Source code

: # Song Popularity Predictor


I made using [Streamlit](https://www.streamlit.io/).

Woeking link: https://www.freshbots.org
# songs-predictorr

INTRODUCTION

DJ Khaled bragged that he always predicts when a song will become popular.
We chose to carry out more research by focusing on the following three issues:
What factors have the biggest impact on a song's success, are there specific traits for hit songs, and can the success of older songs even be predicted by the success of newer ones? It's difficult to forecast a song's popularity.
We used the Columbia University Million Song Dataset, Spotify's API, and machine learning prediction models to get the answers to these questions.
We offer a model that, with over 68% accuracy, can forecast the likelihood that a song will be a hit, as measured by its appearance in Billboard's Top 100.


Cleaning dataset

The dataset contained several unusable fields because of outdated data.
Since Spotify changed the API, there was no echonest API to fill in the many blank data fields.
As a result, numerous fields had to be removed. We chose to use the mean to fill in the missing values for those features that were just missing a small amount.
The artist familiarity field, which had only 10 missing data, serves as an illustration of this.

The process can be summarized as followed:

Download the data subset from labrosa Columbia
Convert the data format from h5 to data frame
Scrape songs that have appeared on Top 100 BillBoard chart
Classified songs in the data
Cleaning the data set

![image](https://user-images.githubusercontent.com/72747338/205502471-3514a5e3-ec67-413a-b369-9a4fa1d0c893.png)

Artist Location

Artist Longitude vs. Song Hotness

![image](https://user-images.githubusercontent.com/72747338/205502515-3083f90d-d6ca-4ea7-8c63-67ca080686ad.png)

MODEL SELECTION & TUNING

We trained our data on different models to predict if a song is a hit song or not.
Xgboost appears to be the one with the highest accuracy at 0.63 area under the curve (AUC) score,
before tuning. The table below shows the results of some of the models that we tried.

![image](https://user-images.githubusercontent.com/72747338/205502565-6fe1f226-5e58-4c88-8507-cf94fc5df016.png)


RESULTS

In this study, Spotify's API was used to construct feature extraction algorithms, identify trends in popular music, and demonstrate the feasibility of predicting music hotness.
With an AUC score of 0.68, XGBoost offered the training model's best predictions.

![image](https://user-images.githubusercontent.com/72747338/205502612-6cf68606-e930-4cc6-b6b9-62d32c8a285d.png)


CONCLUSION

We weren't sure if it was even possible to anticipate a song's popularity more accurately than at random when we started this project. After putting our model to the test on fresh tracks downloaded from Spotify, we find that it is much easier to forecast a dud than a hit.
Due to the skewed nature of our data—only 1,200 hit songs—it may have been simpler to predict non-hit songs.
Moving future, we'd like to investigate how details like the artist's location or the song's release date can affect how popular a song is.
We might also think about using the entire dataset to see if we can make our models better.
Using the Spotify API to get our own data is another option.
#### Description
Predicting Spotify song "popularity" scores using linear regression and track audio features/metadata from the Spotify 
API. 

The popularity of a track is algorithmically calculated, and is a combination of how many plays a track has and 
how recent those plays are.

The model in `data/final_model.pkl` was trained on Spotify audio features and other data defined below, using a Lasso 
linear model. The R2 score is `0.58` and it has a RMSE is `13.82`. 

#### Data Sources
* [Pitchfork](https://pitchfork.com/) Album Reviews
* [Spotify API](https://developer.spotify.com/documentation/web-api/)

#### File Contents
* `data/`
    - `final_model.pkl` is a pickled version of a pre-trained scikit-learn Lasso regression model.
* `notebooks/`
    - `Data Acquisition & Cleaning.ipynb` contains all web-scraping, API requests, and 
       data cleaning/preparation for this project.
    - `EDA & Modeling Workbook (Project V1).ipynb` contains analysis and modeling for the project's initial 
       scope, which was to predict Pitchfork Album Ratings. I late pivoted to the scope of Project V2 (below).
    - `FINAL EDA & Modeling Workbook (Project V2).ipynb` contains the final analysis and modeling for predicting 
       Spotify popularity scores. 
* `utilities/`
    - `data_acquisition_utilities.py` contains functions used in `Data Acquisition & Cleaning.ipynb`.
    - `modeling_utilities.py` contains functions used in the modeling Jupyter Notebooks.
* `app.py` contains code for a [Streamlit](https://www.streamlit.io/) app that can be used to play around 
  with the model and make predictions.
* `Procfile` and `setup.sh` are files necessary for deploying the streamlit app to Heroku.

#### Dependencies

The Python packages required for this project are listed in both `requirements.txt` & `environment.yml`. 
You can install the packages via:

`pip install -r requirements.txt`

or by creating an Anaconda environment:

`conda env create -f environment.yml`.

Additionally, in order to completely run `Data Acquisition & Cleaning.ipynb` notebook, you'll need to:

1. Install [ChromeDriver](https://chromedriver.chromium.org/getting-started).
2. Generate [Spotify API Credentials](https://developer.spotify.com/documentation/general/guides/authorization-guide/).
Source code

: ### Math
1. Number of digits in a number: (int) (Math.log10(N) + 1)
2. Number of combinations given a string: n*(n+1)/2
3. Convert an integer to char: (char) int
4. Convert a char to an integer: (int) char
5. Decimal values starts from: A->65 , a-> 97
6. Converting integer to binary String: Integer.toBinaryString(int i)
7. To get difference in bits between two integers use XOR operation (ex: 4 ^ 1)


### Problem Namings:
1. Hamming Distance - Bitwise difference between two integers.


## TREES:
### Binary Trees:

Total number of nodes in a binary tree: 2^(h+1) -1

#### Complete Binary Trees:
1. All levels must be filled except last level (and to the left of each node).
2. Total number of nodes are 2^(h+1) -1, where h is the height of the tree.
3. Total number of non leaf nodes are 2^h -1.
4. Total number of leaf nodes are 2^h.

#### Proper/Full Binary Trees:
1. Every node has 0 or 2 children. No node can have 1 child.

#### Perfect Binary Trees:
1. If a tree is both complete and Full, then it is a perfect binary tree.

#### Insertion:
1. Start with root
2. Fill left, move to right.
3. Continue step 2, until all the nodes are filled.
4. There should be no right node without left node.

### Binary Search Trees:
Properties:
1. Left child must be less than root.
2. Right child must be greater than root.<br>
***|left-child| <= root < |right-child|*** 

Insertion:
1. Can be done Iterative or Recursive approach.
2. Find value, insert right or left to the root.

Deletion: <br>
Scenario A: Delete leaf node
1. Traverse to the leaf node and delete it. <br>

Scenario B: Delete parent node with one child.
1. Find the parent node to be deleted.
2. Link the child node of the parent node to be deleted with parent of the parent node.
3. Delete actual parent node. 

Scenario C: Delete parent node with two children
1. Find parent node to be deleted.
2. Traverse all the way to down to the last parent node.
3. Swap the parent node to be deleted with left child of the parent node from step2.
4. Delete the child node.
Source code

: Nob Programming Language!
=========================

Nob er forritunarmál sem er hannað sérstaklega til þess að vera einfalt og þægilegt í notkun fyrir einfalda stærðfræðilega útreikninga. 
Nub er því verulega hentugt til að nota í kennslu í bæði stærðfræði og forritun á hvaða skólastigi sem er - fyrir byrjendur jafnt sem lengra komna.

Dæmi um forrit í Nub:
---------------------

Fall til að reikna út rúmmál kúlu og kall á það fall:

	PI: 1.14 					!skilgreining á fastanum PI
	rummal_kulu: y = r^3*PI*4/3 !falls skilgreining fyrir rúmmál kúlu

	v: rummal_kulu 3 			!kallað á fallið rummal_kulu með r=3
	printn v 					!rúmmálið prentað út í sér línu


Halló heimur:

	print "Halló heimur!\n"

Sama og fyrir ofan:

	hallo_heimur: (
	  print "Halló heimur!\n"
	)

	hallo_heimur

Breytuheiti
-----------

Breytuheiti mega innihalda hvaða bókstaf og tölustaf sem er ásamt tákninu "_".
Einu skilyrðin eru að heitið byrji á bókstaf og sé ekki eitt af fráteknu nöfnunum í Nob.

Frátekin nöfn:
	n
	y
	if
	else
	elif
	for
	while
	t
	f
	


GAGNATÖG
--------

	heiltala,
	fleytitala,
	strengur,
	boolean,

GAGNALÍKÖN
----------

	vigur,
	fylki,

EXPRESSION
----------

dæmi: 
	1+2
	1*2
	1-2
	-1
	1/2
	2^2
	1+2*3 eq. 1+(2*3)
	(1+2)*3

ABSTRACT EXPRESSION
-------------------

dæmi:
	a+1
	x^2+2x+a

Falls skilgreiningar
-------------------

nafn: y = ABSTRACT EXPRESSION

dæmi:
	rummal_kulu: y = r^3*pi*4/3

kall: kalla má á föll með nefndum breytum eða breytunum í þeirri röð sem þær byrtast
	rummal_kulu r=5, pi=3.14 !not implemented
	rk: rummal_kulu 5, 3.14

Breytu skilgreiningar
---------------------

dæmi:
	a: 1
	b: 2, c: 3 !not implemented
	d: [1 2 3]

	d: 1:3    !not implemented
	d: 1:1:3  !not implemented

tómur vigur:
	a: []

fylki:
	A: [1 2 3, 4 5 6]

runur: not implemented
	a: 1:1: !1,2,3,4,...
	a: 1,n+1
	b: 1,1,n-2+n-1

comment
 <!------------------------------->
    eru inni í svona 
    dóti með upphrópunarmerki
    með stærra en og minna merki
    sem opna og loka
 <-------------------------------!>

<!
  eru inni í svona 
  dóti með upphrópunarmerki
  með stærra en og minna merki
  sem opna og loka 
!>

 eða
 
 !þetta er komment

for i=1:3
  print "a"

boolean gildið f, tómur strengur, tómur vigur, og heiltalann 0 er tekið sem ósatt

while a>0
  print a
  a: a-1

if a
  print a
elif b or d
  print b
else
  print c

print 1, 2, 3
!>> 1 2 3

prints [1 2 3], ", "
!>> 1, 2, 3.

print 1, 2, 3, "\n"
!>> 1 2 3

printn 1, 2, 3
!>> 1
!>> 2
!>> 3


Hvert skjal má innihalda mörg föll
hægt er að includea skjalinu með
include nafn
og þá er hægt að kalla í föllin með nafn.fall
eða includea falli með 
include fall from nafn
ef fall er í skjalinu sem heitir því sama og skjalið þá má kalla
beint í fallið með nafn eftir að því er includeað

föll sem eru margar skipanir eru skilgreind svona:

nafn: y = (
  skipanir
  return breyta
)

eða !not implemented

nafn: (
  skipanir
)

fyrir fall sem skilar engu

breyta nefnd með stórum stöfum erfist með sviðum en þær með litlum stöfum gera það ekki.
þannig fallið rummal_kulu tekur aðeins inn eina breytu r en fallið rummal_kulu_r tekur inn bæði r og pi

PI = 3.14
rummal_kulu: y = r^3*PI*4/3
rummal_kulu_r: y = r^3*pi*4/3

**PROBLEM**
From the records above, copy each line in which the string "many" occurs.

**ANSWER TO THE PROBLEM**
Since Spotify changed the API, there was no echonest API to fill in the many blank data fields.
The popularity of a track is algorithmically calculated, and is a combination of how many plays a track has and 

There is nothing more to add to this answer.